By Phil Parry
BBC Wales Politics
Carwyn Jones will face a big squeeze on public spending
For Carwyn Jones, the new first minister, the challenges ahead can be boiled down to the two Cs - cuts and characters.
Any cuts in public spending would be very tough to deliver and even tougher to sell to the people of Wales.
Politicians don't like the word "cuts".
They prefer phrases like "efficiency savings", but there will be a dramatic slow-down in any increased funding for public spending and to the man or woman in the street that will feel like cuts.
And characters. How will Mr Jones keep on board key figures within his own government, where he is in coalition with Plaid Cymru, and make sure the relationship with colleagues in Westminster stays on course?
It's a relationship that has been tested in recent weeks over the timing of a possible referendum on more assembly powers.
And if a general election brings a change of government in Westminster we are in completely uncharted territory about how strained that relationship between Cardiff Bay and London may become.
So how much will the new world of much tighter public spending in Whitehall affect the first minister's freedom to act?
Whichever Whitehall departments feel the spending slowdown the most, then it will have a direct effect on the money Mr Jones will have to dish out in Wales on the "frontline services" we hear so much about - such as the health service and education.
He has already promised to increase spending on education so that could mean more pressure on other services.

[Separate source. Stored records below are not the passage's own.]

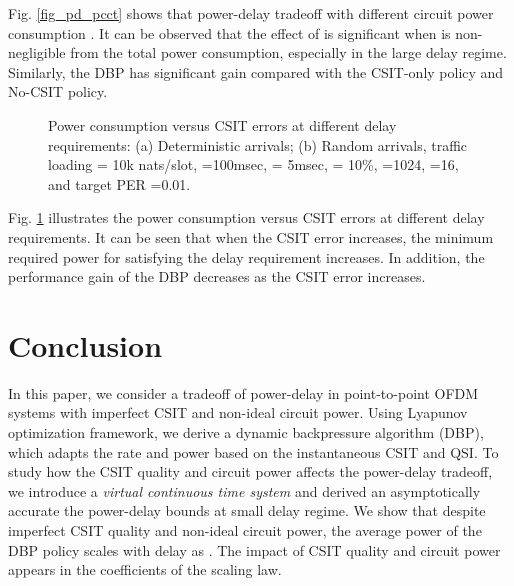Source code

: \documentclass[11pt,journal, onecolumn]{./IEEEtran}
\newcommand{\black}{\color{black}}
\newcommand{\red}{\color{black}}
\begin{document}
\black

{\red Fig. \ref{fig_pd_pcct} shows that power-delay tradeoff with different circuit power consumption . It can be observed that the effect of  is significant when  is non-negligible from the total power consumption, especially in the large delay regime. Similarly, the DBP has significant gain compared with the CSIT-only policy and No-CSIT policy.}







\begin{figure}
\begin{center}
  \end{center}
    \caption{{\red Power consumption versus CSIT errors at different delay requirements: (a) Deterministic arrivals; (b) Random arrivals, traffic loading  =  10k nats/slot, =100msec,  = 5msec,  = 10\%, =1024,  =16, and target PER =0.01.} \black }
    \label{fig_psig} \black
\end{figure}

\black



Fig. \ref{fig_psig} illustrates the power consumption versus CSIT errors at different delay requirements. It can be seen that when the CSIT error  increases, the minimum required power for satisfying the delay requirement increases. In addition, the performance gain of the DBP decreases as the CSIT error increases.




\section{Conclusion}
In this paper, we consider a tradeoff of power-delay in point-to-point OFDM systems with imperfect CSIT and non-ideal circuit power. Using Lyapunov optimization framework, we derive a dynamic backpressure algorithm (DBP), which adapts the rate and power based on the instantaneous CSIT and QSI. To study how the CSIT quality and circuit power affects the power-delay tradeoff, we introduce a {\em virtual continuous time system} and derived an asymptotically accurate the power-delay bounds at small delay regime. We show that despite imperfect CSIT quality and non-ideal circuit power, the average power of the DBP policy scales with delay  as . The impact of CSIT quality and circuit power appears in the coefficients of the scaling law.
\end{document}
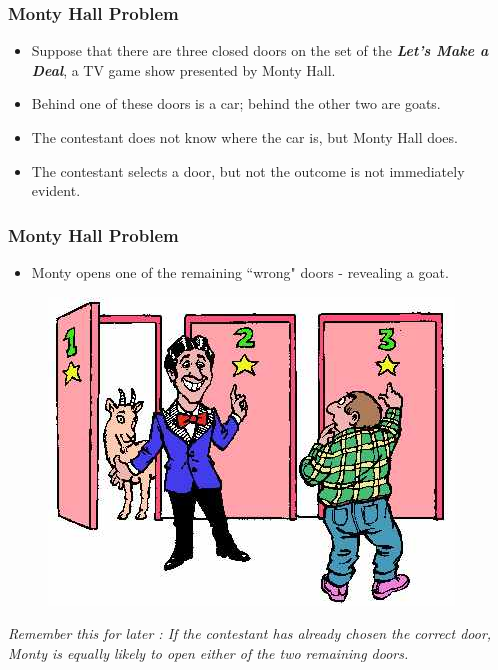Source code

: \documentclass{beamer}
\begin{document}
\begin{frame}
	
	\frametitle{Monty Hall Problem}\LARGE
	\begin{itemize}
	\item Suppose that there are three closed doors on the set of the  \textbf{\emph{Let's Make a Deal}}, a TV game show presented by Monty Hall. 
	\item Behind one of these doors is a car; behind the other two are goats. 
	\item The contestant does not know where the car is, but Monty Hall does.
	
	\item 
	The contestant selects a door, but not the outcome is not immediately evident. 
	\end{itemize}
	
\end{frame}
\begin{frame}
	
	\frametitle{Monty Hall Problem}\LARGE
	\begin{itemize}
	\item Monty opens one of the remaining ``wrong" doors - revealing a goat.
\end{itemize}

\begin{figure}
\centering
\includegraphics[width=0.7\linewidth]{MontyHall/goat}
\caption{}
\label{fig:goat}
\end{figure}

	{ \Large \textit{Remember this for later : If the contestant has already chosen the correct door, Monty is equally likely to open either of the two remaining doors.}
}
\end{frame}
\end{document}
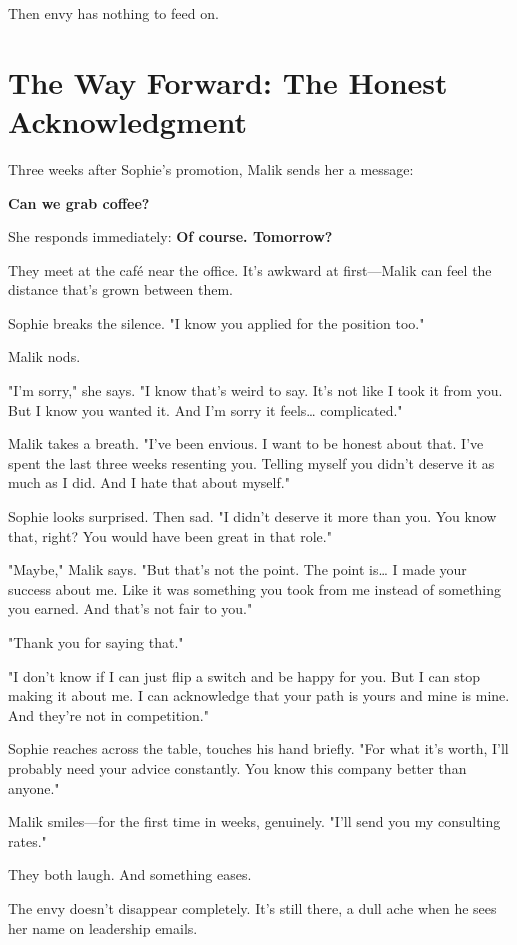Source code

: \documentclass[11pt,twoside]{book}
\begin{document}
Then envy has nothing to feed on.

\section*{The Way Forward: The Honest Acknowledgment}

Three weeks after Sophie's promotion, Malik sends her a message:

\textbf{Can we grab coffee?}

She responds immediately: \textbf{Of course. Tomorrow?}

They meet at the café near the office. It's awkward at first—Malik can feel the distance that's grown between them.

Sophie breaks the silence. "I know you applied for the position too."

Malik nods.

"I'm sorry," she says. "I know that's weird to say. It's not like I took it from you. But I know you wanted it. And I'm sorry it feels\ldots{} complicated."

Malik takes a breath. "I've been envious. I want to be honest about that. I've spent the last three weeks resenting you. Telling myself you didn't deserve it as much as I did. And I hate that about myself."

Sophie looks surprised. Then sad. "I didn't deserve it more than you. You know that, right? You would have been great in that role."

"Maybe," Malik says. "But that's not the point. The point is\ldots{} I made your success about me. Like it was something you took from me instead of something you earned. And that's not fair to you."

"Thank you for saying that."

"I don't know if I can just flip a switch and be happy for you. But I can stop making it about me. I can acknowledge that your path is yours and mine is mine. And they're not in competition."

Sophie reaches across the table, touches his hand briefly. "For what it's worth, I'll probably need your advice constantly. You know this company better than anyone."

Malik smiles—for the first time in weeks, genuinely. "I'll send you my consulting rates."

They both laugh. And something eases.

The envy doesn't disappear completely. It's still there, a dull ache when he sees her name on leadership emails.
\end{document}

A block grant of around £16bn comes from central government - and in the health and social care sector in Wales a budget has been outlined of £5.8bn, for the next financial year, an increase of £2.6%.
But that's "by far the lowest increase received for many years," according to Finance Minister Andrew Davies.
And as the UK government grapples with a £175bn annual deficit - and with talk of financial markets pushing up the cost of borrowing - this could be just the start of squeezes on public spending.
Mr Jones has two big hurdles to clear on that. How to work out which department will feel the heat most on spending - and how to communicate that effectively to the Welsh public.
Mr Jones's background is as a barrister, but he will need all his communication skills to sell that tough message to voters, with an assembly election in May 2011.
Strained relationships between personalities in his own cabinet could prove almost as tricky.
Differences with Plaid Cymru over the timing of a possible referendum on more powers appear to have eased - but they came close to breaking up the coalition with Labour and give a clue to the tensions that exist between the two parties, and within Labour itself.
A news release from Labour appeared to put a question mark over holding a referendum next year on more powers for the assembly.
Plaid Cymru sources described it as a "serious breach of trust" and "completely unacceptable".
Mr Jones must ensure those tensions don't resurface, but if they do, they could once again threaten the coalition.
And while he keeps Plaid Cymru happy within the coalition he must also keep Labour colleagues on side, notably in Westminster.
Welsh Secretary Peter Hain has made it quite clear he believes a referendum in the next couple of years "would be lost".
Rhodri Morgan during his final First Minister's questions
In the short term Mr Jones must face the challenge of putting together his cabinet.
It's more of a "blank sheet of paper" than a reshuffle.
But it appears likely room will be made for supporters such as his campaign manager Leighton Andrews, while other figures like Education Minister Jane Hutt and Finance Minister Andrew Davies could be dropped.
And other challenges lie ahead for him - even beyond the issues of funding public services and easing tensions within his cabinet and beyond.
Foremost among them is how really to fill the shoes of Rhodri Morgan, who came to represent Wales over and beyond his role as leader of Labour in Wales.
His popularity ratings have outstripped those of Labour in Wales.
Comments like "does a one-legged duck swim in circles?" in answer to the question did he want the job of leader, endeared Rhodri Morgan to voters.
And perhaps the biggest challenge of all will be for the new first minister to coin memorable "Carwynisms" that make headlines in quite the same way.